Re: Hang when booting guest kernels compiled with clang after SRSO mitigations

From: Sean Christopherson
Date: Fri Aug 11 2023 - 12:03:24 EST


On Fri, Aug 11, 2023, Nathan Chancellor wrote:
> On Fri, Aug 11, 2023 at 12:14:56PM +0200, Borislav Petkov wrote:
> > On Thu, Aug 10, 2023 at 09:14:14AM -0700, Nathan Chancellor wrote:
> > > Not sure how helpful that will be...
> >
> > Yeah, not really. More wild guesses: if you uncomment the UNTRAIN_RET in
> > __svm_vcpu_run() on the host, does that have any effect?
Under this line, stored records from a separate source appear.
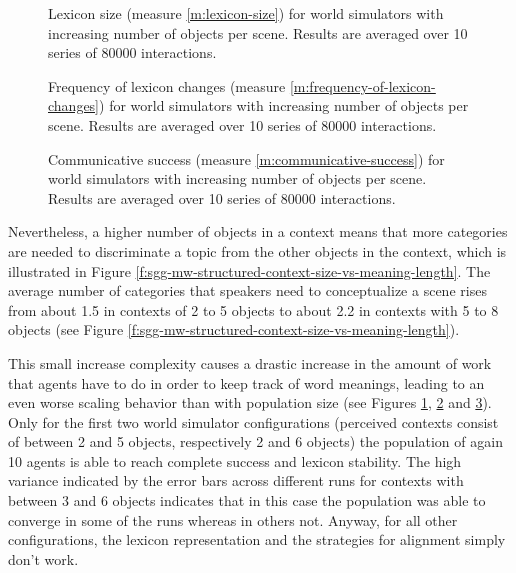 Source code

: \startfiguregroup

\begin{figure}[p]
  \caption{Lexicon size (measure \ref{m:lexicon-size}) for world
    simulators with increasing number of objects per scene. Results
    are averaged over 10 series of 80000 interactions. }
  \label{f:sgg-mw-structured-best-best-context-size-vs-lexicon-size}
\end{figure}


\begin{figure}[p]
  \caption{Frequency of lexicon changes (measure
    \ref{m:frequency-of-lexicon-changes}) for world simulators with
    increasing number of objects per scene. Results are averaged over
    10 series of 80000 interactions. }
  \label{f:sgg-mw-structured-best-best-context-size-vs-lexicon-changes}
\end{figure}

\begin{figure}[p]
  \caption{Communi\-cative success (measure
    \ref{m:communicative-success}) for world simulators with
    increasing number of objects per scene. Results are averaged over
    10 series of 80000 interactions. }
  \label{f:sgg-mw-structured-best-best-context-size-vs-communicative-success}
\end{figure}

\stopfiguregroup


Nevertheless, a higher number of objects in a context means that more
categories are needed to discriminate a topic from the other objects
in the context, which is illustrated in Figure
\ref{f:sgg-mw-structured-context-size-vs-meaning-length}. The average
number of categories that speakers need to conceptualize a scene rises
from about 1.5 in contexts of 2 to 5 objects to about 2.2 in contexts
with 5 to 8 objects (see Figure
\ref{f:sgg-mw-structured-context-size-vs-meaning-length}).

This small increase complexity causes a drastic increase in the amount
of work that agents have to do in order to keep track of word
meanings, leading to an even worse scaling behavior than with
population size (see Figures
\ref{f:sgg-mw-structured-best-best-context-size-vs-lexicon-size},
\ref{f:sgg-mw-structured-best-best-context-size-vs-lexicon-changes}
and
\ref{f:sgg-mw-structured-best-best-context-size-vs-communicative-success}). Only
for the first two world simulator configurations (perceived contexts
consist of between 2 and 5 objects, respectively 2 and 6 objects) the
population of again 10 agents is able to reach complete success and
lexicon stability. The high variance indicated by the error bars
across different runs for contexts with between 3 and 6 objects
indicates that in this case the population was able to converge in
some of the runs whereas in others not. Anyway, for all other
configurations, the lexicon representation and the strategies for
alignment simply don't work.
Diff below.
>
> Unfortunately, that seems to make no difference...
>
> I did have to switch to the Ryzen 3 box for testing, as I am not at home
> for a couple of days and I did not want to lose access to my workstation
> if I took a bad update since it has no remote management capabilities.
> Something I noticed in doing so is that the VM boot on that machine
> appears to get farther along than on my Threadripper 3990X, but I still
> see a hang with a stack trace similar to the one that I reported in the
> initial post with '-smp 2', so I think it is the same problem but
> perhaps the more cores the VM has, the more likely it is to appear
> totally hung? Might be a red herring but I figured I would mention it in
> case it is relevant.

Might be the flags bug that borks KVM's fastop() emulation. If that fixes things,
my guess is that bringing APs out of WFS somehow triggers emulation.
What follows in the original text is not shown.